Directions - Every line below from the one containing "Marginals-based (learned graph)" through the one containing "between the other" must be transcribed exactly. Omit all lines outside that stretch.

Available data -
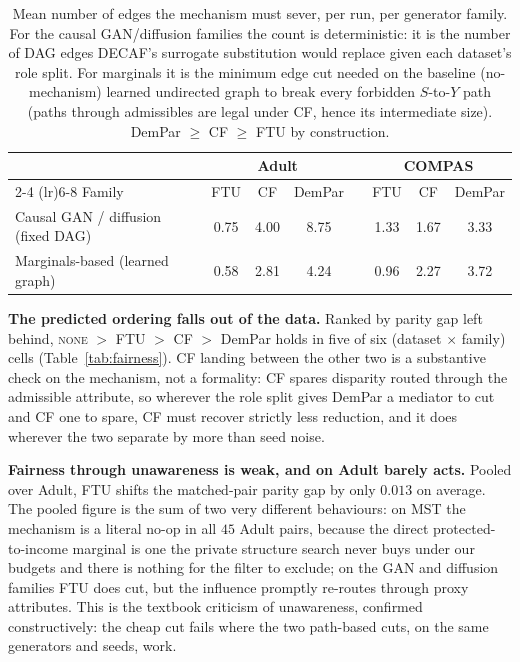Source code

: \documentclass{article}
\begin{document}
\begin{table}[t]
  \caption{Mean number of edges the mechanism must sever, per run, per
  generator family. For the causal GAN/diffusion families the count is
  deterministic: it is the number of DAG edges DECAF's surrogate
  substitution would replace given each dataset's role split. For marginals
  it is the minimum edge cut needed on the baseline (no-mechanism) learned
  undirected graph to break every forbidden $S$-to-$Y$ path (paths through
  admissibles are legal under CF, hence its intermediate size). DemPar
  $\geq$ CF $\geq$ FTU by construction.}
  \label{tab:edges}
  \centering
  \footnotesize
  \setlength{\tabcolsep}{6pt}
  \begin{tabular}{l ccc c ccc}
    \toprule
    & \multicolumn{3}{c}{\textbf{Adult}} & & \multicolumn{3}{c}{\textbf{COMPAS}} \\
    \cmidrule(lr){2-4} \cmidrule(lr){6-8}
    Family & FTU & CF & DemPar & & FTU & CF & DemPar \\
    \midrule
    Causal GAN / diffusion (fixed DAG) & 0.75 & 4.00 & 8.75 & & 1.33 & 1.67 & 3.33 \\
    Marginals-based (learned graph)   & 0.58 & 2.81 & 4.24 & & 0.96 & 2.27 & 3.72 \\
    \bottomrule
  \end{tabular}
\end{table}

\textbf{The predicted ordering falls out of the data.} Ranked by parity gap
left behind, \textsc{none} $>$ FTU $>$ CF $>$ DemPar holds in five of six
(dataset $\times$ family) cells (Table~\ref{tab:fairness}). CF landing
between the other two is a substantive check on the mechanism, not a
formality: CF spares disparity routed through the admissible attribute, so
wherever the role split gives DemPar a mediator to cut and CF one to spare,
CF must recover strictly less reduction, and it does wherever the two
separate by more than seed noise.

\textbf{Fairness through unawareness is weak, and on Adult barely acts.}
Pooled over Adult, FTU shifts the matched-pair parity gap by only $0.013$
on average. The pooled figure is the sum of two very different behaviours:
on MST the mechanism is a literal no-op in all $45$ Adult pairs, because
the direct protected-to-income marginal is one the private structure search
never buys under our budgets and there is nothing for the filter to
exclude; on the GAN and diffusion families FTU does cut, but the influence
promptly re-routes through proxy attributes. This is the textbook criticism
of unawareness, confirmed constructively: the cheap cut fails where the two
path-based cuts, on the same generators and seeds, work.
\end{document}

Your solution -
    Marginals-based (learned graph)   & 0.58 & 2.81 & 4.24 & & 0.96 & 2.27 & 3.72 \\
    \bottomrule
  \end{tabular}
\end{table}

\textbf{The predicted ordering falls out of the data.} Ranked by parity gap
left behind, \textsc{none} $>$ FTU $>$ CF $>$ DemPar holds in five of six
(dataset $\times$ family) cells (Table~\ref{tab:fairness}). CF landing
between the other two is a substantive check on the mechanism, not a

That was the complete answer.